> **ABOUT THIS EXERCISE**:
Write the data out again exactly, dropping any images it holds.

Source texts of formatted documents
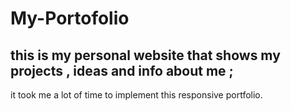 # My-Portofolio
## this is my personal website that shows my projects , ideas and info about me ;
it took me a lot of time to implement this responsive portfolio.
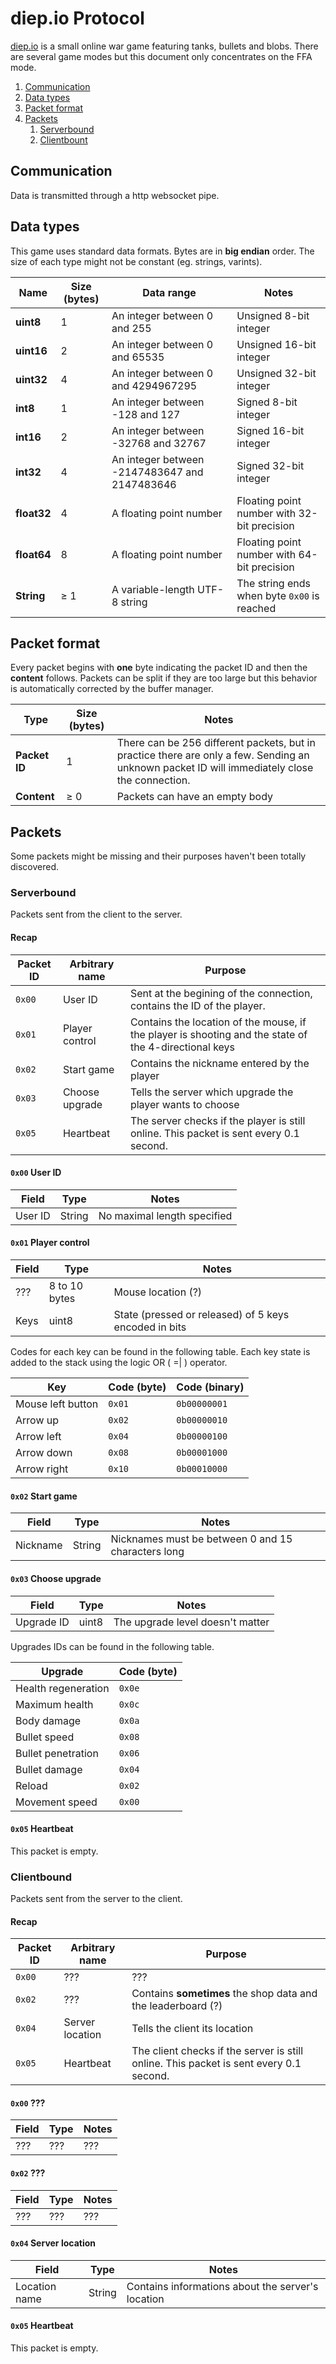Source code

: # diep.io Protocol

[diep.io](http://diep.io) is a small online war game featuring tanks, bullets and blobs. There are several game modes but this document only concentrates on the FFA mode.

1. [Communication](#communication)
1. [Data types](#data-types)
1. [Packet format](#packet-format)
1. [Packets](#packets)
   1. [Serverbound](#serverbound)
   1. [Clientbount](#clientbound)

## Communication

Data is transmitted through a http websocket pipe. 

## Data types

This game uses standard data formats. Bytes are in **big endian** order. The size of each type might not be constant (eg. strings, varints).

Name | Size (bytes) | Data range | Notes
--- | --- | --- | ---
**uint8** | 1 | An integer between 0 and 255 | Unsigned 8-bit integer
**uint16** | 2 | An integer between 0 and 65535 | Unsigned 16-bit integer
**uint32** | 4 | An integer between 0 and 4294967295 | Unsigned 32-bit integer
**int8** | 1 | An integer between -128 and 127 | Signed 8-bit integer
**int16** | 2 | An integer between -32768 and 32767 | Signed 16-bit integer
**int32** | 4 | An integer between -2147483647 and 2147483646 | Signed 32-bit integer
**float32** | 4 | A floating point number | Floating point number with 32-bit precision
**float64** | 8 | A floating point number | Floating point number with 64-bit precision
**String** | ≥ 1 | A variable-length UTF-8 string | The string ends when byte `0x00` is reached

## Packet format

Every packet begins with **one** byte indicating the packet ID and then the **content** follows. Packets can be split if they are too large but this behavior is automatically corrected by the buffer manager.

Type | Size (bytes) | Notes
--- | --- | ---
**Packet ID** | 1 | There can be 256 different packets, but in practice there are only a few. Sending an unknown packet ID will immediately close the connection.
**Content** | ≥ 0 | Packets can have an empty body

## Packets

Some packets might be missing and their purposes haven't been totally discovered.

### Serverbound
Packets sent from the client to the server.

#### Recap

Packet ID | Arbitrary name | Purpose
--- | --- | ---
`0x00` | User ID | Sent at the begining of the connection, contains the ID of the player.
`0x01` | Player control | Contains the location of the mouse, if the player is shooting and the state of the 4-directional keys
`0x02` | Start game | Contains the nickname entered by the player
`0x03` | Choose upgrade | Tells the server which upgrade the player wants to choose
`0x05` | Heartbeat | The server checks if the player is still online. This packet is sent every 0.1 second.

#### `0x00` User ID
Field | Type | Notes
--- | --- | ---
User ID | String | No maximal length specified

#### `0x01` Player control
Field | Type | Notes
--- | --- | ---
??? | 8 to 10 bytes | Mouse location (?)
Keys | uint8 | State (pressed or released) of 5 keys encoded in bits

Codes for each key can be found in the following table. Each key state is added to the stack using the logic OR ( =| ) operator.

Key | Code (byte) | Code (binary)
--- | --- | ---
Mouse left button | `0x01` | `0b00000001`
Arrow up | `0x02` | `0b00000010`
Arrow left | `0x04` | `0b00000100`
Arrow down | `0x08` | `0b00001000`
Arrow right | `0x10` | `0b00010000`

#### `0x02` Start game
Field | Type | Notes
--- | --- | ---
Nickname | String | Nicknames must be between 0 and 15 characters long

#### `0x03` Choose upgrade
Field | Type | Notes
--- | --- | ---
Upgrade ID | uint8 | The upgrade level doesn't matter

Upgrades IDs can be found in the following table.

Upgrade | Code (byte)
--- | ---
Health regeneration | `0x0e`
Maximum health | `0x0c`
Body damage | `0x0a`
Bullet speed | `0x08`
Bullet penetration | `0x06`
Bullet damage | `0x04`
Reload | `0x02`
Movement speed | `0x00`

#### `0x05` Heartbeat
This packet is empty.


### Clientbound
Packets sent from the server to the client.

#### Recap

Packet ID | Arbitrary name | Purpose
--- | --- | ---
`0x00` | ??? | ???
`0x02` | ??? | Contains **sometimes** the shop data and the leaderboard (?)
`0x04` | Server location | Tells the client its location
`0x05` | Heartbeat | The client checks if the server is still online. This packet is sent every 0.1 second.

#### `0x00` ???
Field | Type | Notes
--- | --- | ---
??? | ??? | ???

#### `0x02` ???
Field | Type | Notes
--- | --- | ---
??? | ??? | ???

#### `0x04` Server location
Field | Type | Notes
--- | --- | ---
Location name | String | Contains informations about the server's location

#### `0x05` Heartbeat
This packet is empty.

> **TASK RESULT**:
 # My-Portofolio
## this is my personal website that shows my projects , ideas and info about me ;
it took me a lot of time to implement this responsive portfolio.
Source code

: # diep.io Protocol

[diep.io](http://diep.io) is a small online war game featuring tanks, bullets and blobs. There are several game modes but this document only concentrates on the FFA mode.

1. [Communication](#communication)
1. [Data types](#data-types)
1. [Packet format](#packet-format)
1. [Packets](#packets)
   1. [Serverbound](#serverbound)
   1. [Clientbount](#clientbound)

## Communication

Data is transmitted through a http websocket pipe. 

## Data types

This game uses standard data formats. Bytes are in **big endian** order. The size of each type might not be constant (eg. strings, varints).

Name | Size (bytes) | Data range | Notes
--- | --- | --- | ---
**uint8** | 1 | An integer between 0 and 255 | Unsigned 8-bit integer
**uint16** | 2 | An integer between 0 and 65535 | Unsigned 16-bit integer
**uint32** | 4 | An integer between 0 and 4294967295 | Unsigned 32-bit integer
**int8** | 1 | An integer between -128 and 127 | Signed 8-bit integer
**int16** | 2 | An integer between -32768 and 32767 | Signed 16-bit integer
**int32** | 4 | An integer between -2147483647 and 2147483646 | Signed 32-bit integer
**float32** | 4 | A floating point number | Floating point number with 32-bit precision
**float64** | 8 | A floating point number | Floating point number with 64-bit precision
**String** | ≥ 1 | A variable-length UTF-8 string | The string ends when byte `0x00` is reached

## Packet format

Every packet begins with **one** byte indicating the packet ID and then the **content** follows. Packets can be split if they are too large but this behavior is automatically corrected by the buffer manager.

Type | Size (bytes) | Notes
--- | --- | ---
**Packet ID** | 1 | There can be 256 different packets, but in practice there are only a few. Sending an unknown packet ID will immediately close the connection.
**Content** | ≥ 0 | Packets can have an empty body

## Packets

Some packets might be missing and their purposes haven't been totally discovered.

### Serverbound
Packets sent from the client to the server.

#### Recap

Packet ID | Arbitrary name | Purpose
--- | --- | ---
`0x00` | User ID | Sent at the begining of the connection, contains the ID of the player.
`0x01` | Player control | Contains the location of the mouse, if the player is shooting and the state of the 4-directional keys
`0x02` | Start game | Contains the nickname entered by the player
`0x03` | Choose upgrade | Tells the server which upgrade the player wants to choose
`0x05` | Heartbeat | The server checks if the player is still online. This packet is sent every 0.1 second.

#### `0x00` User ID
Field | Type | Notes
--- | --- | ---
User ID | String | No maximal length specified

#### `0x01` Player control
Field | Type | Notes
--- | --- | ---
??? | 8 to 10 bytes | Mouse location (?)
Keys | uint8 | State (pressed or released) of 5 keys encoded in bits

Codes for each key can be found in the following table. Each key state is added to the stack using the logic OR ( =| ) operator.

Key | Code (byte) | Code (binary)
--- | --- | ---
Mouse left button | `0x01` | `0b00000001`
Arrow up | `0x02` | `0b00000010`
Arrow left | `0x04` | `0b00000100`
Arrow down | `0x08` | `0b00001000`
Arrow right | `0x10` | `0b00010000`

#### `0x02` Start game
Field | Type | Notes
--- | --- | ---
Nickname | String | Nicknames must be between 0 and 15 characters long

#### `0x03` Choose upgrade
Field | Type | Notes
--- | --- | ---
Upgrade ID | uint8 | The upgrade level doesn't matter

Upgrades IDs can be found in the following table.

Upgrade | Code (byte)
--- | ---
Health regeneration | `0x0e`
Maximum health | `0x0c`
Body damage | `0x0a`
Bullet speed | `0x08`
Bullet penetration | `0x06`
Bullet damage | `0x04`
Reload | `0x02`
Movement speed | `0x00`

#### `0x05` Heartbeat
This packet is empty.


### Clientbound
Packets sent from the server to the client.

#### Recap

Packet ID | Arbitrary name | Purpose
--- | --- | ---
`0x00` | ??? | ???
`0x02` | ??? | Contains **sometimes** the shop data and the leaderboard (?)
`0x04` | Server location | Tells the client its location
`0x05` | Heartbeat | The client checks if the server is still online. This packet is sent every 0.1 second.

#### `0x00` ???
Field | Type | Notes
--- | --- | ---
??? | ??? | ???

#### `0x02` ???
Field | Type | Notes
--- | --- | ---
??? | ??? | ???

#### `0x04` Server location
Field | Type | Notes
--- | --- | ---
Location name | String | Contains informations about the server's location

#### `0x05` Heartbeat
This packet is empty.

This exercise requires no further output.